Sometimes one can overestimate his/her knowledge and experience. It had been a windy day with signs of a storm very possibly approaching the coastline of Southern California. I’d made plans to meet a friend of mine that I had worked with in the past in Santa Monica on the beach after work. When I met him, there was virtually no one in the water: The waves were breaking madly against the shoreline and to me it was a challenge to swim into them and ride them back to shore. There were no lifeguards on duty because it was evident that the beaches were really off limits to the public that afternoon. The blackening sky matched the black flags that indicated danger and a warning to bathe at your own risk.
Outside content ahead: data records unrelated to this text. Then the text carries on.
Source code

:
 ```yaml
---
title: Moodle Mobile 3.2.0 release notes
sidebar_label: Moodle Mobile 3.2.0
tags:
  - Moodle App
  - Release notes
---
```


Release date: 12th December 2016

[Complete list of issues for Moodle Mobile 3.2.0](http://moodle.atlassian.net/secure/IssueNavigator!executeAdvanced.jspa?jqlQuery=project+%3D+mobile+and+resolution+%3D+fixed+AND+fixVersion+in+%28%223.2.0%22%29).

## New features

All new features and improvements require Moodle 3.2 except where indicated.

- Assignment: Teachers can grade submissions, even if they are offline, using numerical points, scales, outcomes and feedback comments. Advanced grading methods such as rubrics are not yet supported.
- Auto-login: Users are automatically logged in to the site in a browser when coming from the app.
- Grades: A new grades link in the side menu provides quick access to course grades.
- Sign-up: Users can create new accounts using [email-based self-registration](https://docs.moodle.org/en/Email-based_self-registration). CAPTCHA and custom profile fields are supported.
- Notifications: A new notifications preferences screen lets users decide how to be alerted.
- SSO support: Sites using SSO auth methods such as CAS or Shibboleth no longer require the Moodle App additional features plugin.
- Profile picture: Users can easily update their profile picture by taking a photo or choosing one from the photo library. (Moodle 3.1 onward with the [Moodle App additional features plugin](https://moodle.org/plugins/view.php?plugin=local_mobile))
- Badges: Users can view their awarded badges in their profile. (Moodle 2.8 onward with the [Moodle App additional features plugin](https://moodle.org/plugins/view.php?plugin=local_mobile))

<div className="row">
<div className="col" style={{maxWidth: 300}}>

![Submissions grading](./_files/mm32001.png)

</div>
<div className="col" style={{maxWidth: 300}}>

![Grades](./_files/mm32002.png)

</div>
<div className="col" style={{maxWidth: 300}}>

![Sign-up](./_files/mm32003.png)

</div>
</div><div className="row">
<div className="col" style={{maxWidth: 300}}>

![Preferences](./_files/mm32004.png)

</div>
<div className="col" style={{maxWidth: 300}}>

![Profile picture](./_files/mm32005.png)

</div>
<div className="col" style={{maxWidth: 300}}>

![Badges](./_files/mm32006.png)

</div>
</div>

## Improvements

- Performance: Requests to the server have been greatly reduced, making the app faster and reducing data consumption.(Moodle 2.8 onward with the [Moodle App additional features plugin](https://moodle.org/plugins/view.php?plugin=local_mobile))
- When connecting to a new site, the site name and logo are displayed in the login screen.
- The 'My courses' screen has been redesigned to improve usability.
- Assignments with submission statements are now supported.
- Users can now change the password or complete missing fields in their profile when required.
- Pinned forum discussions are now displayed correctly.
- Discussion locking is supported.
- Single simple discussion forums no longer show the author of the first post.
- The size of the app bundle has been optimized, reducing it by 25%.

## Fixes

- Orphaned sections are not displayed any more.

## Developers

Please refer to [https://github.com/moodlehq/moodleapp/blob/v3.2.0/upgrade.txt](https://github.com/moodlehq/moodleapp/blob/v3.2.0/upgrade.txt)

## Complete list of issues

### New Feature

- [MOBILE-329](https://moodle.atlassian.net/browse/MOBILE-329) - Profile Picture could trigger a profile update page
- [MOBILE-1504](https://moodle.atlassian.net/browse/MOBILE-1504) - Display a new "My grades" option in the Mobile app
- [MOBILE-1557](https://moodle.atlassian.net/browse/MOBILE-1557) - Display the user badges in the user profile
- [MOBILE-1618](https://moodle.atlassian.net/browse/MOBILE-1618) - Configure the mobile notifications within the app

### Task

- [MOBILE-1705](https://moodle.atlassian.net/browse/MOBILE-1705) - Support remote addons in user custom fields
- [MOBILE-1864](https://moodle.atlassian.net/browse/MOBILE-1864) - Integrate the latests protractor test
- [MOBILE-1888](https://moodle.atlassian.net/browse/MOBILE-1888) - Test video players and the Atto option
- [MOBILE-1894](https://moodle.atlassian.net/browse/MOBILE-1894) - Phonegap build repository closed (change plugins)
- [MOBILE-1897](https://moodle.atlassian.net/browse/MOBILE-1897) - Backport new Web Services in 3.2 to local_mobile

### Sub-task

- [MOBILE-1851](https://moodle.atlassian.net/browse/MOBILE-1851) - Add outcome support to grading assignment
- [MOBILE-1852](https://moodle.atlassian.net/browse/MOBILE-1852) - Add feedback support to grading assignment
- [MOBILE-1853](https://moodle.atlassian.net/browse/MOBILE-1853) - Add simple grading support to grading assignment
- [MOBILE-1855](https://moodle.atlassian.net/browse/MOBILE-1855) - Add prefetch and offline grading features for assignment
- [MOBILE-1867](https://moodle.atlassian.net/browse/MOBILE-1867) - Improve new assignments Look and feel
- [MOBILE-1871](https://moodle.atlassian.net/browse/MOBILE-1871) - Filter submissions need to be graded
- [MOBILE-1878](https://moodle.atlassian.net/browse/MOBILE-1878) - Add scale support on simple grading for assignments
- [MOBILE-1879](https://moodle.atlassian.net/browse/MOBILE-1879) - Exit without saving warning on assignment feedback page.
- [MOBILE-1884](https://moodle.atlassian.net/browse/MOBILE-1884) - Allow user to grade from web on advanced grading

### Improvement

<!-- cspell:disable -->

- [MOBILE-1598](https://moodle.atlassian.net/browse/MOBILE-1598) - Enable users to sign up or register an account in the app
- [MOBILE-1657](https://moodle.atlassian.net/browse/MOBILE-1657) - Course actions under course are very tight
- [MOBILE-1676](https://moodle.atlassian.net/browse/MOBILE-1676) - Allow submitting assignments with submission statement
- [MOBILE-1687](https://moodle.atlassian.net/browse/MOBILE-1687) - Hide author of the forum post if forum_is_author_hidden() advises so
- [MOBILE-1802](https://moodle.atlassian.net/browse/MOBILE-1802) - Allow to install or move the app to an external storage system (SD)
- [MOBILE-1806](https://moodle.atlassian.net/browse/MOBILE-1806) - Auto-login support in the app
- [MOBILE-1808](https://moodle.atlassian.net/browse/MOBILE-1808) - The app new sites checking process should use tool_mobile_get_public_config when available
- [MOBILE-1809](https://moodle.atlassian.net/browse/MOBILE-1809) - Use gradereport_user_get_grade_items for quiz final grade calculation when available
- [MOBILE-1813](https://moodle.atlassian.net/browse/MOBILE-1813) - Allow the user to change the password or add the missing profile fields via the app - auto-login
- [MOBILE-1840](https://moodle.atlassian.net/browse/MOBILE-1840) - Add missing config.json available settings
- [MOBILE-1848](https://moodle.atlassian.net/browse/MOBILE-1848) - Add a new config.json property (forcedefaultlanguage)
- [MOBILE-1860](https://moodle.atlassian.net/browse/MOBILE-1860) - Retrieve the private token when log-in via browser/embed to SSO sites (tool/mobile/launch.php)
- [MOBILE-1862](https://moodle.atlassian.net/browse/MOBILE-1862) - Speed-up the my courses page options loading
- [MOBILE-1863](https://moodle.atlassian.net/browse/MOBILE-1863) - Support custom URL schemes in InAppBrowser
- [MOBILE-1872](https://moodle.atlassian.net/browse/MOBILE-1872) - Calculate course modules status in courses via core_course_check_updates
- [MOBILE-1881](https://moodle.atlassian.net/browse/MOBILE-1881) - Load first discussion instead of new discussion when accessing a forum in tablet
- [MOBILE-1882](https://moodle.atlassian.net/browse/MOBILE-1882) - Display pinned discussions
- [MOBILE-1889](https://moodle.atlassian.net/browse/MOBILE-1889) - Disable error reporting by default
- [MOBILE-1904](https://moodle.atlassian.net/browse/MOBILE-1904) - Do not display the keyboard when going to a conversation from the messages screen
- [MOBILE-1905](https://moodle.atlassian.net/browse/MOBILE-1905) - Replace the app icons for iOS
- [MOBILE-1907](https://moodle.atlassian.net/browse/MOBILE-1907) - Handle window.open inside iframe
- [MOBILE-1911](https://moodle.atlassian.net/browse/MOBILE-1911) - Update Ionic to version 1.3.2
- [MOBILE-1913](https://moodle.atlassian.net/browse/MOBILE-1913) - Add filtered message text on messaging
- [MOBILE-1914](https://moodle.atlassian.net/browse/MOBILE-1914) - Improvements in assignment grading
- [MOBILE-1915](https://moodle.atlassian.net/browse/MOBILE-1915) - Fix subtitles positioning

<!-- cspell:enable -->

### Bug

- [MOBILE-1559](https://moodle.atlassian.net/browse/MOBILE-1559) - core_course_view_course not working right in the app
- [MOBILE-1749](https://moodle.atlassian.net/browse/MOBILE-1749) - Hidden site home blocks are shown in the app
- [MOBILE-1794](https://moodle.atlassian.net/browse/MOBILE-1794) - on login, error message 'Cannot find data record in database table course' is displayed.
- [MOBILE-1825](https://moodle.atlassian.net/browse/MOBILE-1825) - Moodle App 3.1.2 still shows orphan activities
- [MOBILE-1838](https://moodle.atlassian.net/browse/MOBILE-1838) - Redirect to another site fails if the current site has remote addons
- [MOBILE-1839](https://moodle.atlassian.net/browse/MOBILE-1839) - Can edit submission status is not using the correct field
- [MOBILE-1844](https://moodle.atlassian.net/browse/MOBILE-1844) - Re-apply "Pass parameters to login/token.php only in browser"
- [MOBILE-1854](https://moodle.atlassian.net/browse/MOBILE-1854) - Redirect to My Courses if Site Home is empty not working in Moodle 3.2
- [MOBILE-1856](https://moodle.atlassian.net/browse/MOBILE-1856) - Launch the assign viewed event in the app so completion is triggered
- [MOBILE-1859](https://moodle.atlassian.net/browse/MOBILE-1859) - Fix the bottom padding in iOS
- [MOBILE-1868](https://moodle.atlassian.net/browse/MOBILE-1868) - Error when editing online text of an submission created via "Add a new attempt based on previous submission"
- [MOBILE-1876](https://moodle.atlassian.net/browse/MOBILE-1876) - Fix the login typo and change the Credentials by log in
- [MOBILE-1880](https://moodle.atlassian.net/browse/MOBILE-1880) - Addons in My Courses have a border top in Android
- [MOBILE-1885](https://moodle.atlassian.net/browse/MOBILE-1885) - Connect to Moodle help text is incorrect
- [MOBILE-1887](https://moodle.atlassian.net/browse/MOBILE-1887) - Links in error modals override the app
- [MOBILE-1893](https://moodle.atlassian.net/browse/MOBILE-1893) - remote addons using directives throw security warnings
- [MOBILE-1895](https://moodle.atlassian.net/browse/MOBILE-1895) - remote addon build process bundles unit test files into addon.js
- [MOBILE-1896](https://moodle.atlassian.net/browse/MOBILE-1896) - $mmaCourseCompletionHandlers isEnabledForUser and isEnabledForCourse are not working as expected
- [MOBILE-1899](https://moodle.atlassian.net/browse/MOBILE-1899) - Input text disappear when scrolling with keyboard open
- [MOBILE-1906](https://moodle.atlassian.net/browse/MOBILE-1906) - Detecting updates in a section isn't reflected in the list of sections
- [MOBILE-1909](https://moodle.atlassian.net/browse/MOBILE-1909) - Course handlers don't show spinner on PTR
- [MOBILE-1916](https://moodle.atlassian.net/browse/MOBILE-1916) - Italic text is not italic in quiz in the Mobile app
If I had been rational, I would have known better. But I was gripped by the fearlessness of youth, although I was already in my mid 30’s. My friend, who was a good swimmer like me, did not want to go in the water, and I chided him for meeting me at the beach and not wanting to take part in the fun. To myself, I said “poor Richard, here he goes being overly cautious once more.” And so I entered the ocean with all caution thrown to the wind. I was a lone body in the surf.
It started off as great fun as I rode some huge waves but suddenly———a wave hit me hard and I did a somersault and as I tried surfacing was hit by another wave that took me under. Now I was out of breath, having swallowed some water before being able to surface. But worse, after I’d been in a wave heading toward shore, an undertow pulled me back out. I found myself in water well above my head, a taboo to those of us that know the ocean. If you can stand in the water, you can usually, without much difficulty, get yourself back to shore, even in severe conditions. Fighting an undercurrent, and caught between two sets of breaking waves—one close, the other farther out from shore—I couldn’t get any closer to the shoreline.
I came to an immediate realization: If I let myself be dragged out beyond the farther breaking waves it would be extremely difficult to get back. What I immediately knew was that I could not let my body be dragged out beyond the waves that were breaking farthest from shore because it would be extremely difficult to get back. I don’t remember there being a rip tide but rather a very rough ocean carrying waves of gargantuan size. I swam desperately, thrashing with swim strokes, perhaps like that of a whale just harpooned. I looked above at the darkening sky, no blue and no sun in sight, and I wondered, for a very brief moment, whether this was going to be it for me!
I no longer tried to ride waves in to shore for fear if I went out too far I would not be able to come back. I swam as hard as I could to get to the waves that were breaking close to the shore. All of this occurred in just a few minutes, but felt like a lifetime of unending agony. I had no idea how to escape the ocean’s wild, untamed ferocity. I felt as if I was being devoured by Nature, then taken to a place I had never been and did not want to enter.
Exhausted, I continued to swim between the two sets of waves and, as I approached the set breaking closest to shore I felt sand under my feet. It was if my prayers had been answered. With both feet on the ground I galloped as a wave hit me and drew me closer to shore. I plunged onto the wave and glided safely on my belly to shore. I lay there for perhaps two minutes, dry heaving water and once more looking up at the colorless sky. A teen-age boy, who perhaps had seen me struggle, came up to me and asked me if I was all right. I told him “yes.” I’d drifted some 50 to 70 yards away from the point I entered the ocean. I discerned a distant figure approaching. As it came closer, I realized it was my friend.
As I thought about my dangerous escapade, I understood: “masculine” bravado? In actuality, it was youthful foolishness. With no life guards in sight, I’d performed on a trapeze without a safety net. It was adolescent but very much male what I had done. If I had been pulled out beyond the farther set of waves, I doubt I’d be here to tell the story. As they were out that day, a helicopter may have sighted me. But the ocean is a huge expanse. Given how tired I was once ashore, how long could have I lasted in the deeps? Would I have been spotted before it was too late?
Never again did I body surf at an unguarded beach.